Check each line of the records below and collect those that include the word "matching".

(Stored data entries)
━━━
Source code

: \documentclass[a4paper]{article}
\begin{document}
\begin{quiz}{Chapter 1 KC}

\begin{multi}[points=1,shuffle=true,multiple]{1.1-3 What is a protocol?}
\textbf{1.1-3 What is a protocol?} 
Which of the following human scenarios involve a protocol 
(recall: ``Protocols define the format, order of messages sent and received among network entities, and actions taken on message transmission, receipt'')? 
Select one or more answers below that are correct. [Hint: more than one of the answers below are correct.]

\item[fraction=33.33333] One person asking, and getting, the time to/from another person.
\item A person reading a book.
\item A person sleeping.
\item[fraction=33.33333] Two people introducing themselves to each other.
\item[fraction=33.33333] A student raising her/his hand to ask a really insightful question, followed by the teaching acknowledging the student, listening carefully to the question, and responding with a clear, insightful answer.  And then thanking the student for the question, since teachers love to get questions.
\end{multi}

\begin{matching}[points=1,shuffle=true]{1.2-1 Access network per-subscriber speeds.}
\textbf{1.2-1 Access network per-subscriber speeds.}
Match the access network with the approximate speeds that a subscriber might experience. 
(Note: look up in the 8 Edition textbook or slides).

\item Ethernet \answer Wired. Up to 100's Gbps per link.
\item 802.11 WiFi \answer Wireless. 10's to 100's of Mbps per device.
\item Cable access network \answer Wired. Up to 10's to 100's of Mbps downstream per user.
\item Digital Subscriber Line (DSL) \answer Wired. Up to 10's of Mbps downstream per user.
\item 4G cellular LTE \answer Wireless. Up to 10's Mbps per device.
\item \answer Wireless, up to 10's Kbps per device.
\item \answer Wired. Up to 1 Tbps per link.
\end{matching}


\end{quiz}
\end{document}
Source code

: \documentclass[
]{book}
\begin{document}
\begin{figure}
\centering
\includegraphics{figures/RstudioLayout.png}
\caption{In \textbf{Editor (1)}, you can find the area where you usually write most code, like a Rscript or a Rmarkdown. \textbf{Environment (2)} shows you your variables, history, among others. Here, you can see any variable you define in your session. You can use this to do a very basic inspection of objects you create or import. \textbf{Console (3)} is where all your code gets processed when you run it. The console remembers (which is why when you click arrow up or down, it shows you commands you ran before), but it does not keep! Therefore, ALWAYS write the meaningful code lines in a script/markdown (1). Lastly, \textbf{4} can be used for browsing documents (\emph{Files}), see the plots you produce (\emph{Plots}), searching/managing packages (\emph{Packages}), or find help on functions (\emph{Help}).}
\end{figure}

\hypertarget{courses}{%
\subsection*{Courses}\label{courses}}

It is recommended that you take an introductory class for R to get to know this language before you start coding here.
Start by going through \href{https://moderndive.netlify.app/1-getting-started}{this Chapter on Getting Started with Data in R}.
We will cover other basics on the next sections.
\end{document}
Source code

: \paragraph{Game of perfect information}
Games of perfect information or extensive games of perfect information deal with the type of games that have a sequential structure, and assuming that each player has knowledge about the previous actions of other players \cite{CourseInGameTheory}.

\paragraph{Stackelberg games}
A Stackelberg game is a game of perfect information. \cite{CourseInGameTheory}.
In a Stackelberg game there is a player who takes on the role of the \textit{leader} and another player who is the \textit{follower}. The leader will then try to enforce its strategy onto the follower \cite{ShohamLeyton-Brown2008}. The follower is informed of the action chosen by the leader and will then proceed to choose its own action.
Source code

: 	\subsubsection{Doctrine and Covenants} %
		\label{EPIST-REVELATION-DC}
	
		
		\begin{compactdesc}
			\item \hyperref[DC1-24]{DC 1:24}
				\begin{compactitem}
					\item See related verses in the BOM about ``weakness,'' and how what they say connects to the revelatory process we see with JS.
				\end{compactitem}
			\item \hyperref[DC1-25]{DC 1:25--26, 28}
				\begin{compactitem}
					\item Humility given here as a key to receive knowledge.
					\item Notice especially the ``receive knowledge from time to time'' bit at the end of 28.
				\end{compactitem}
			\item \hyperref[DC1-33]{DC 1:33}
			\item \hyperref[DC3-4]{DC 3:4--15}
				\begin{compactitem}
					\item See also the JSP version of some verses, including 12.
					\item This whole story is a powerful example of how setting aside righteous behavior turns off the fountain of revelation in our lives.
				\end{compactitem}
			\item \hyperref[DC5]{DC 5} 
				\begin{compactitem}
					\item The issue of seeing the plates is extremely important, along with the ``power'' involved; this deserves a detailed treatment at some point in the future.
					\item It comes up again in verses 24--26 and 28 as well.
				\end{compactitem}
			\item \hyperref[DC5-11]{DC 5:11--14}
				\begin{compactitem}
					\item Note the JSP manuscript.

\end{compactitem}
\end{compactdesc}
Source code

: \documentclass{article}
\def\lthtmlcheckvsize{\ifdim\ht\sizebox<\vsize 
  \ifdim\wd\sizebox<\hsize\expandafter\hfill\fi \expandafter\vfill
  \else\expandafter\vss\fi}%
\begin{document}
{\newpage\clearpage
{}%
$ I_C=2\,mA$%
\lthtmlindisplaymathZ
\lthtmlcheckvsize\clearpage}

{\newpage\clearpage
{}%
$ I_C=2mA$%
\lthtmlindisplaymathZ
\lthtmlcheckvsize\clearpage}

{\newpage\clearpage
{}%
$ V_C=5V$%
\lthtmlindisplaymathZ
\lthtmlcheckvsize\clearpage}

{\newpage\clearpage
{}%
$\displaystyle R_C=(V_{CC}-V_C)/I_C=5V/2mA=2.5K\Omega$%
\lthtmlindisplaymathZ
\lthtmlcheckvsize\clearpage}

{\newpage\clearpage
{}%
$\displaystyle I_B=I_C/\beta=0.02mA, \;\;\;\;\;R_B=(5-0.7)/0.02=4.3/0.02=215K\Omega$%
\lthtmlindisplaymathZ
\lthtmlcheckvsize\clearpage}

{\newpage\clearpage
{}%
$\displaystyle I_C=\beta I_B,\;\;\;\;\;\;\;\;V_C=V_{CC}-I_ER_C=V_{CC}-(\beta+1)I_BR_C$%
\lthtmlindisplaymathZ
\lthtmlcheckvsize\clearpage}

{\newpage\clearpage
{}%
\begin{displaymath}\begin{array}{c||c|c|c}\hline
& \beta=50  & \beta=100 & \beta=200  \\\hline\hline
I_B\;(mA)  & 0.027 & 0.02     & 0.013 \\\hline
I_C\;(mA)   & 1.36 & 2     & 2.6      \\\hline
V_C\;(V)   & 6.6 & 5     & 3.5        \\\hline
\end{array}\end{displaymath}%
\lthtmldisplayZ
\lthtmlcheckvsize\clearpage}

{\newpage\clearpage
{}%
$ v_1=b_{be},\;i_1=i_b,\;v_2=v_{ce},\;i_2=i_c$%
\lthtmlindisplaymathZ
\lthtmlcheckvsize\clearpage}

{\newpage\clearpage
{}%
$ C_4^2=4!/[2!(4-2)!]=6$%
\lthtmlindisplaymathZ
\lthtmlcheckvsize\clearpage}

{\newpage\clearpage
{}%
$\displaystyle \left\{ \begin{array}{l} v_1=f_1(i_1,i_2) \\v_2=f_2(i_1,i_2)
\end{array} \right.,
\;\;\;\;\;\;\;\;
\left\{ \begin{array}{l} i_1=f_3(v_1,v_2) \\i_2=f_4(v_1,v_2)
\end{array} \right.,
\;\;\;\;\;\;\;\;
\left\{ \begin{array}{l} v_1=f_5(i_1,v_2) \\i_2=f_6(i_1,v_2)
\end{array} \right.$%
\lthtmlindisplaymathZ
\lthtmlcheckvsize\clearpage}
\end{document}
━━━
» Reply to the exercise
\begin{matching}[points=1,shuffle=true]{1.2-1 Access network per-subscriber speeds.}
\end{matching}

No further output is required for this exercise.